Top of EXERCISE INPUT

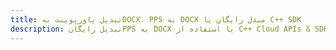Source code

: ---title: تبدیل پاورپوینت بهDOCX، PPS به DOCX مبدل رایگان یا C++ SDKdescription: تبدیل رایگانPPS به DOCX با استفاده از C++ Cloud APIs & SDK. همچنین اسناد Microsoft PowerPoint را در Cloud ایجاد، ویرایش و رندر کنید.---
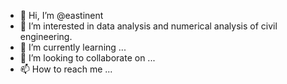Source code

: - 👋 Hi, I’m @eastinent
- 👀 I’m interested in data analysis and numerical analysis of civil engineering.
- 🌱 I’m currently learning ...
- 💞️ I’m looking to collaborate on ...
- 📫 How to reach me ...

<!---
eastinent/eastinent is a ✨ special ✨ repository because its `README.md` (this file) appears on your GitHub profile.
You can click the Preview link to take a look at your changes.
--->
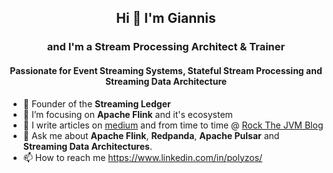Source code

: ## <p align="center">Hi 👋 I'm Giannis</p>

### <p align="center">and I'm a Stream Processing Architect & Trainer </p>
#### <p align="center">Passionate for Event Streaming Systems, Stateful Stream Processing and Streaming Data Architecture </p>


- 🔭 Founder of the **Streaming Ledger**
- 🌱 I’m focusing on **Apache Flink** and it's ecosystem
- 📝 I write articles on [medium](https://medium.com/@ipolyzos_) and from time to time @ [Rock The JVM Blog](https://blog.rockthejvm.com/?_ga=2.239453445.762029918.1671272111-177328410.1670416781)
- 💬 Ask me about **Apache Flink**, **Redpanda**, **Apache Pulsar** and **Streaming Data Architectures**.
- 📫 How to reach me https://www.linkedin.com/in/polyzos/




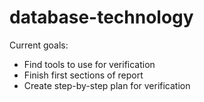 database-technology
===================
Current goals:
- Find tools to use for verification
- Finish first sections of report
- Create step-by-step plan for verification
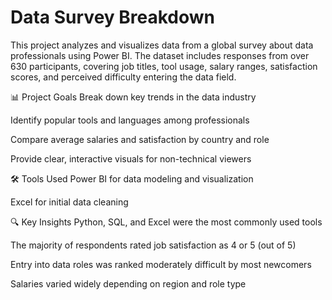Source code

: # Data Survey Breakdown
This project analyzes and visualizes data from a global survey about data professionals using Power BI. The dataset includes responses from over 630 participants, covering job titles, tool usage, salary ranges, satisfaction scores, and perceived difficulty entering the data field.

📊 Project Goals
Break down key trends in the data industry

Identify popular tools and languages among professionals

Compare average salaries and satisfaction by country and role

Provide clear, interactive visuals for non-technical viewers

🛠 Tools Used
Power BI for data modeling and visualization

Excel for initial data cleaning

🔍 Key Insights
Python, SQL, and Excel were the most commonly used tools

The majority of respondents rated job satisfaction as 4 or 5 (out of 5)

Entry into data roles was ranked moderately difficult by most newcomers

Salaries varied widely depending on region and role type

Bottom of EXERCISE INPUT
Top of EXERCISE INPUT

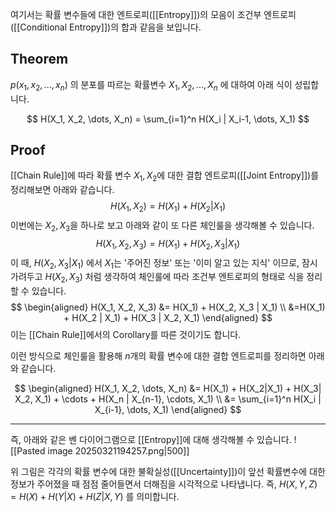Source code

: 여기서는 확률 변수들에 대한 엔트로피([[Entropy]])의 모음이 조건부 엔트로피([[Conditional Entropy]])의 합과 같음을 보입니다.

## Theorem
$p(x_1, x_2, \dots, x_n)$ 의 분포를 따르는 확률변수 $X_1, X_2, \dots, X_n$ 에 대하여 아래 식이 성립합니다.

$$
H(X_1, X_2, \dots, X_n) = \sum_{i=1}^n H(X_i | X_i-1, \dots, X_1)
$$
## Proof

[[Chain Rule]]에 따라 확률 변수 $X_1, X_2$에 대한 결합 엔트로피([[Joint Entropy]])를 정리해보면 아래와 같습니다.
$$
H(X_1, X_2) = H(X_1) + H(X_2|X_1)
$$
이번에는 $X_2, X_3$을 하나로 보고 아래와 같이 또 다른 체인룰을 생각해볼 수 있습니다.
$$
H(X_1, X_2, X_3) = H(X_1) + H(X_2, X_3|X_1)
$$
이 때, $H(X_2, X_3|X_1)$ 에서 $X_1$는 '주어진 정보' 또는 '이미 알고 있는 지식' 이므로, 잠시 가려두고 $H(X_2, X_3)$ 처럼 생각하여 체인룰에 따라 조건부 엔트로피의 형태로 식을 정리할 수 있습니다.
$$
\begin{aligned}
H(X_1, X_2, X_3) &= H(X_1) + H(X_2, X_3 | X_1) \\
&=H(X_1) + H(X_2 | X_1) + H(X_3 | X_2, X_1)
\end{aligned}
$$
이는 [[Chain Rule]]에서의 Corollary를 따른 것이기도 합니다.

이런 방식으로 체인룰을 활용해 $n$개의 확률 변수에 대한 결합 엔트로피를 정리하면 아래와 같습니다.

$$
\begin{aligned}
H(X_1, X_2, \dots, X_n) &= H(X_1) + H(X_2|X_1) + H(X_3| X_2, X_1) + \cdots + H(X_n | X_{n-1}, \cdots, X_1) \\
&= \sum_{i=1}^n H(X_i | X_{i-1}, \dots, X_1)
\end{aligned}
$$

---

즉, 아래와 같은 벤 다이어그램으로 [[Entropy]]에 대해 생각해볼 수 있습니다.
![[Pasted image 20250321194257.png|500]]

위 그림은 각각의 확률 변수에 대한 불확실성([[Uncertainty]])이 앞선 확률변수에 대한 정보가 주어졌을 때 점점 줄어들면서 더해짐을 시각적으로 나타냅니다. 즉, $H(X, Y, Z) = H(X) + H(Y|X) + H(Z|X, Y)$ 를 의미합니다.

Bottom of EXERCISE INPUT

- HOW TO COMPLETE THIS TASK -
A single number is required: the count of lines in the data above that include the word "Rule".

- RESPONSE TO THIS EXERCISE -
2